● Exercise prompt
Reproduce the complete set of records, exactly as they appear.

════

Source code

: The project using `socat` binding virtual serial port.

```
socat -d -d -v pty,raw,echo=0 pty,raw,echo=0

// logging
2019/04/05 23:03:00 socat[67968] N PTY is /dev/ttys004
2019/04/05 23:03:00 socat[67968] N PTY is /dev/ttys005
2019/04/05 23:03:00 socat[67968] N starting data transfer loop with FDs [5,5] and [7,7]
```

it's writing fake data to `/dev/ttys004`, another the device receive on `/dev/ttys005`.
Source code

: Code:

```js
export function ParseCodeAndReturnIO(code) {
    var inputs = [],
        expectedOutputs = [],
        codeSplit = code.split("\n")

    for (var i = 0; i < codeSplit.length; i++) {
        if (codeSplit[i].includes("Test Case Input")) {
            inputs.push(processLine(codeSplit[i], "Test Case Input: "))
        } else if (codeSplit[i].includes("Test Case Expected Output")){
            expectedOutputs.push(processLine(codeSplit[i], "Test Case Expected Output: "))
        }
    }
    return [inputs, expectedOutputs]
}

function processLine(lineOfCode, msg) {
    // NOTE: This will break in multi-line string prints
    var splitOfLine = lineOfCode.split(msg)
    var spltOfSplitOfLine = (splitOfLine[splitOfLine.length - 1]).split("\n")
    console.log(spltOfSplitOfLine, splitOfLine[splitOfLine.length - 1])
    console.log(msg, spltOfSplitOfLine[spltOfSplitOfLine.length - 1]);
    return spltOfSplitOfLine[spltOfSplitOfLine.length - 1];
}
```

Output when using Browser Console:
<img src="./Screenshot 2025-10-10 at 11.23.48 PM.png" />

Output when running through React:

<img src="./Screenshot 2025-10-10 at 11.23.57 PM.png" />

════

● Output below
Source code

: The project using `socat` binding virtual serial port.

```
socat -d -d -v pty,raw,echo=0 pty,raw,echo=0

// logging
2019/04/05 23:03:00 socat[67968] N PTY is /dev/ttys004
2019/04/05 23:03:00 socat[67968] N PTY is /dev/ttys005
2019/04/05 23:03:00 socat[67968] N starting data transfer loop with FDs [5,5] and [7,7]
```

it's writing fake data to `/dev/ttys004`, another the device receive on `/dev/ttys005`.
Source code

: Code:

```js
export function ParseCodeAndReturnIO(code) {
    var inputs = [],
        expectedOutputs = [],
        codeSplit = code.split("\n")

    for (var i = 0; i < codeSplit.length; i++) {
        if (codeSplit[i].includes("Test Case Input")) {
            inputs.push(processLine(codeSplit[i], "Test Case Input: "))
        } else if (codeSplit[i].includes("Test Case Expected Output")){
            expectedOutputs.push(processLine(codeSplit[i], "Test Case Expected Output: "))
        }
    }
    return [inputs, expectedOutputs]
}

function processLine(lineOfCode, msg) {
    // NOTE: This will break in multi-line string prints
    var splitOfLine = lineOfCode.split(msg)
    var spltOfSplitOfLine = (splitOfLine[splitOfLine.length - 1]).split("\n")
    console.log(spltOfSplitOfLine, splitOfLine[splitOfLine.length - 1])
    console.log(msg, spltOfSplitOfLine[spltOfSplitOfLine.length - 1]);
    return spltOfSplitOfLine[spltOfSplitOfLine.length - 1];
}
```

Output when using Browser Console:
<img src="./Screenshot 2025-10-10 at 11.23.48 PM.png" />

Output when running through React:

<img src="./Screenshot 2025-10-10 at 11.23.57 PM.png" />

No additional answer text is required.